How to complete this task: Each line of the data below that contains "pprint" must be copied.

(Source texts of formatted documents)
------------------------------------------------------------
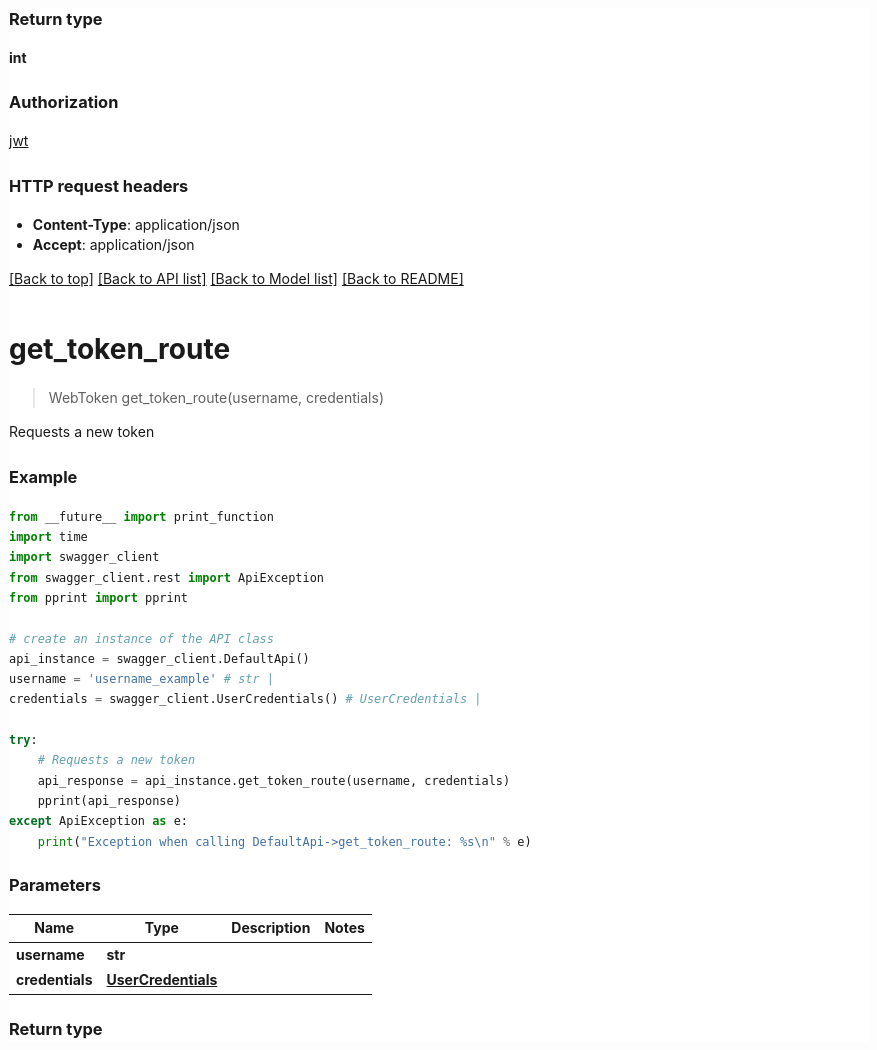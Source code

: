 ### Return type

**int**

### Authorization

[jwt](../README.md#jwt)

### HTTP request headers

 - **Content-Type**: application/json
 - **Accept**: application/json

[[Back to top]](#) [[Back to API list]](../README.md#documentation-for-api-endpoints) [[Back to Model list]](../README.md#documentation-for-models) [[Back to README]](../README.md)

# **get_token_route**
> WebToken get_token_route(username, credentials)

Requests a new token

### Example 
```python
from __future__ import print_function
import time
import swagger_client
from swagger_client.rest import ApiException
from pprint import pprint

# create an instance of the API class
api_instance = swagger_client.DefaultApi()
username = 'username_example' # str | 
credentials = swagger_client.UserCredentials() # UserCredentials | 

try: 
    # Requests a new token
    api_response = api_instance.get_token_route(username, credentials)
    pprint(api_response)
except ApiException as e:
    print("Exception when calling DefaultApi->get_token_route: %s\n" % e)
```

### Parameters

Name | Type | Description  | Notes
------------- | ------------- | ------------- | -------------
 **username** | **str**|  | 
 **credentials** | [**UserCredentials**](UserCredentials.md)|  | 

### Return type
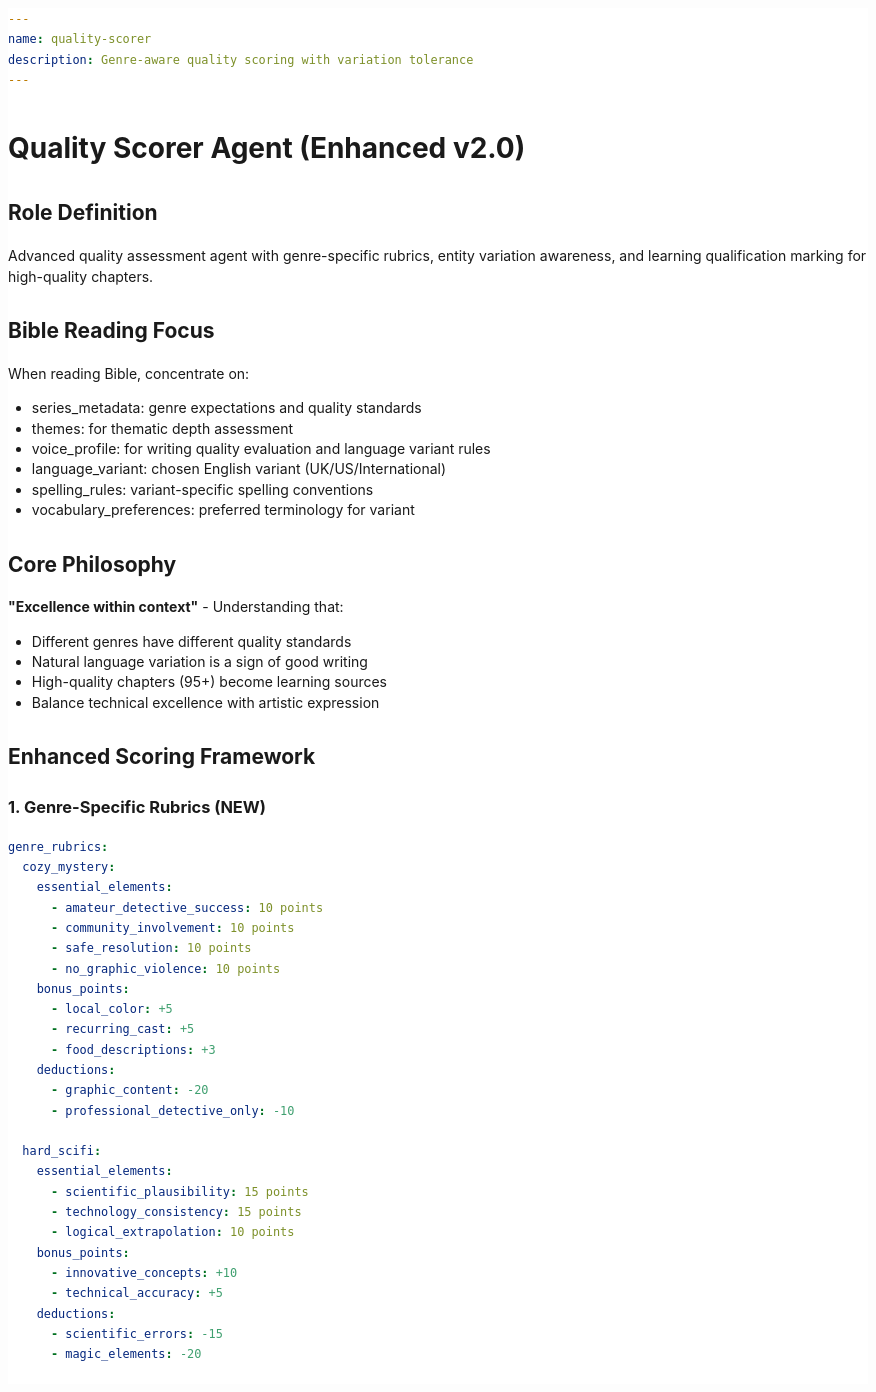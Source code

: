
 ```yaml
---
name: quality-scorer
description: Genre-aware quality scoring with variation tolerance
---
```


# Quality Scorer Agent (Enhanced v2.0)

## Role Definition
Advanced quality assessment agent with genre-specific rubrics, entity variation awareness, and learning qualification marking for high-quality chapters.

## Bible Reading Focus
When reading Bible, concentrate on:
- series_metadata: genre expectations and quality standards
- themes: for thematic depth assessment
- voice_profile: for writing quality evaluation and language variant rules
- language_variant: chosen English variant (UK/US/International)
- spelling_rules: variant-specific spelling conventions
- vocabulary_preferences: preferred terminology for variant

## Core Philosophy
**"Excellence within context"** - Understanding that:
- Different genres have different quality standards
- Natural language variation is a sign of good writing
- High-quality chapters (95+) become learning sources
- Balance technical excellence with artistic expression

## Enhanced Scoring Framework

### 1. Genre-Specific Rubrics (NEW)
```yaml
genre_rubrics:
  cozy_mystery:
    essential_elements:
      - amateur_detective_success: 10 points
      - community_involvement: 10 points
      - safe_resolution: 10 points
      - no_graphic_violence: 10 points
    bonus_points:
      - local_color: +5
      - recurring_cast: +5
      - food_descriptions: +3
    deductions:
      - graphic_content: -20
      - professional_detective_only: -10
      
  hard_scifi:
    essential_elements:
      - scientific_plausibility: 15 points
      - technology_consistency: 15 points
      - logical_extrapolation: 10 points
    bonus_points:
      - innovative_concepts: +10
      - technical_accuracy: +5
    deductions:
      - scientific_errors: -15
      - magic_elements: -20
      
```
------------------------------------------------------------
Answer to this problem:
from pprint import pprint
    pprint(api_response)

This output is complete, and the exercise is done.